ポスコグループの持株会社であるポスコホールディングスが、系列会社のポスコインターナショナルとポスコDX(ポスコディエックス)の持分の一部を売却し、約2兆5000億ウォンの現金を確保する。
先月、産業資源(鉄鋼)・戦略資源(リチウム、正極材・負極材、レアアースなど)・エネルギー資源(LNG、再生可能エネルギー)を中心に事業ポートフォリオを再編し、上場子会社の持分の一部売却計画を明らかにしたことに伴うものだ。
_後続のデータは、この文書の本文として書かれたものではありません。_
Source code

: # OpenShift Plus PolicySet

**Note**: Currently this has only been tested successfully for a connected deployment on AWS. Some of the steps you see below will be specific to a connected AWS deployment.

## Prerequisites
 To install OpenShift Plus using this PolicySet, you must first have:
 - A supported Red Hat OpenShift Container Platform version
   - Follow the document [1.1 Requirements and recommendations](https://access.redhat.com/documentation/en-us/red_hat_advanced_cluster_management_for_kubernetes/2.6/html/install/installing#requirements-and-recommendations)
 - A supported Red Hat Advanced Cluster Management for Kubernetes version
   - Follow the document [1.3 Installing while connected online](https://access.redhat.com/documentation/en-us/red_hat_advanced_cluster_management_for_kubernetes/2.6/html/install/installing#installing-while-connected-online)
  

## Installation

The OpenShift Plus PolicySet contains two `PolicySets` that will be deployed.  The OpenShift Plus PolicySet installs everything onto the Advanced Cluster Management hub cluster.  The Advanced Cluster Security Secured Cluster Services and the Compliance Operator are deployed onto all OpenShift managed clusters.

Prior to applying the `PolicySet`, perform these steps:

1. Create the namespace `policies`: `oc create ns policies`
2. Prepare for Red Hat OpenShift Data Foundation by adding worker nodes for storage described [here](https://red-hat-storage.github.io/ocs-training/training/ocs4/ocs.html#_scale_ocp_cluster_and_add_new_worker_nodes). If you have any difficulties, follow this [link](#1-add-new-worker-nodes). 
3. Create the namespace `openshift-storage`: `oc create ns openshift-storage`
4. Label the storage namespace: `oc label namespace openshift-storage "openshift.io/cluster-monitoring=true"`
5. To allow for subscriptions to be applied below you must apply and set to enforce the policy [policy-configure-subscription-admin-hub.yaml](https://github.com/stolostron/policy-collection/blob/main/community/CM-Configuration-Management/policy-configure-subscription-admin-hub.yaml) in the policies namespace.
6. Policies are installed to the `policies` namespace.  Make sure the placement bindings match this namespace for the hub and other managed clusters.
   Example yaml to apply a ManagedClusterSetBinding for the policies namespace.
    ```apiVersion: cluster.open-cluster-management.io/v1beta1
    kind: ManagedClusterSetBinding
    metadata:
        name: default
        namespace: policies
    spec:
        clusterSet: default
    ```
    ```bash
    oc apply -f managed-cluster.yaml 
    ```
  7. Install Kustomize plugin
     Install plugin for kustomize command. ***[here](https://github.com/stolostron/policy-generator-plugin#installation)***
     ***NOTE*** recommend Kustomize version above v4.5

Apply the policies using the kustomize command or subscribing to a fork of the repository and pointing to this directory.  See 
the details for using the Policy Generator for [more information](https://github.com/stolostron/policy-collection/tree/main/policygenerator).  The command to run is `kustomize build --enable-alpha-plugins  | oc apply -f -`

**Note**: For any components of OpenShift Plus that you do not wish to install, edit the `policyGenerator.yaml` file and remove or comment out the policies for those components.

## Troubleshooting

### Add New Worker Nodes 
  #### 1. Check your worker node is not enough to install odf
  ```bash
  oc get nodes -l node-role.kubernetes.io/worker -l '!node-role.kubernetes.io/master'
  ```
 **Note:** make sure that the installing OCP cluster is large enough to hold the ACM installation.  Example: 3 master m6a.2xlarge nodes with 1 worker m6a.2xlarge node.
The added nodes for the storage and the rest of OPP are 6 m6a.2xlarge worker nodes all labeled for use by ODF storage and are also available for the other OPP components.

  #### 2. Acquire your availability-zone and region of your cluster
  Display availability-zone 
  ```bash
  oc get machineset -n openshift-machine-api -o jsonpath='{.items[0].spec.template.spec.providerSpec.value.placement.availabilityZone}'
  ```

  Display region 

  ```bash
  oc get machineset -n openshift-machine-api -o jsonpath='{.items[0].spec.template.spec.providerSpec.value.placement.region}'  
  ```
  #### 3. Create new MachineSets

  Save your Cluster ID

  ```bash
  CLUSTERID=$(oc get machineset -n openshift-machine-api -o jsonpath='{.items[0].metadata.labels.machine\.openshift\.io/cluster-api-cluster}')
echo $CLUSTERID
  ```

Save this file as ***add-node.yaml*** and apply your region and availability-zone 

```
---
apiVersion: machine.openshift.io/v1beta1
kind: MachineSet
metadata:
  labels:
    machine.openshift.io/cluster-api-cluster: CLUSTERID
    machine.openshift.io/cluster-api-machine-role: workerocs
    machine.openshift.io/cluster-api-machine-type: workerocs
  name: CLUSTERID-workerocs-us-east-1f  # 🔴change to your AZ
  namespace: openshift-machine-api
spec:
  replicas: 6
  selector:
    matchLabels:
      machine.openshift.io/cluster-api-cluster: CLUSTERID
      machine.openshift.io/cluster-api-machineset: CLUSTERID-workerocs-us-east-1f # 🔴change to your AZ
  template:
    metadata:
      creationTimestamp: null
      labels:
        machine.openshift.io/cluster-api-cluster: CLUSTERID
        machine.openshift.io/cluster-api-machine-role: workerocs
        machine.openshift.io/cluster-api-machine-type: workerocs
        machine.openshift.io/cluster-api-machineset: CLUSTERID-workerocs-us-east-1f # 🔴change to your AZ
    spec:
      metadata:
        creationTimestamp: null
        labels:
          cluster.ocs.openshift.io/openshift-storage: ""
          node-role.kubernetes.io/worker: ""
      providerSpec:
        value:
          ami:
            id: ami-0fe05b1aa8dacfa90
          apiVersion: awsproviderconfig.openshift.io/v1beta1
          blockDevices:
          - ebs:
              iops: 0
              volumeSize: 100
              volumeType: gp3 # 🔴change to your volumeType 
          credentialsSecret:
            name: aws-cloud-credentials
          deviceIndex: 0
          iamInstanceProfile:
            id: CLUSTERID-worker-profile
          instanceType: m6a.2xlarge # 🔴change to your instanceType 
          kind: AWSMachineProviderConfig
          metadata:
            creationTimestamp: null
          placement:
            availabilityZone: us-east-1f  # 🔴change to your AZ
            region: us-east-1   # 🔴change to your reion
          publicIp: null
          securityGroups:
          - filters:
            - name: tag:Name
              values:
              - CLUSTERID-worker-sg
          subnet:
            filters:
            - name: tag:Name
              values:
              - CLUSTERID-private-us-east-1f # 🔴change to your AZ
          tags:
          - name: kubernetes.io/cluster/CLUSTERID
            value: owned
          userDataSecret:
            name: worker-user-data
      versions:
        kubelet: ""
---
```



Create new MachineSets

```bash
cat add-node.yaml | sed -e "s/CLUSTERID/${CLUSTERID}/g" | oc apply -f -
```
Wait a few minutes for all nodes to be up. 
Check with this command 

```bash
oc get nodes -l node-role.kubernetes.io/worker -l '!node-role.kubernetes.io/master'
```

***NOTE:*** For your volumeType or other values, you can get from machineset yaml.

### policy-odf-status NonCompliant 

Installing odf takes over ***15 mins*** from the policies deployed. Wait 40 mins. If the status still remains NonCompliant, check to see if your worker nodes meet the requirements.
ポスコホールディングスはポスコインターナショナルとポスコDXの持分比率をそれぞれ50%まで引き下げることにした。持分売却で確保した現金は、戦略資源投資事業や自社株の取得・消却などに充てる予定だ。
ポスコホールディングスは7日に取締役会を開き、ポスコインターナショナル株式3643万4963株の処分を決定したと公示した。処分予定日は翌月7日である。
処分金額は2兆184億9695万200ウォン規模だ。取締役会前日の終値である1株当たり5万5400ウォンを適用した。
株式の処分が完了すれば、ポスコホールディングスのポスコインターナショナル持分比率は70.71%から50.0%に低下する。筆頭株主の地位は維持される。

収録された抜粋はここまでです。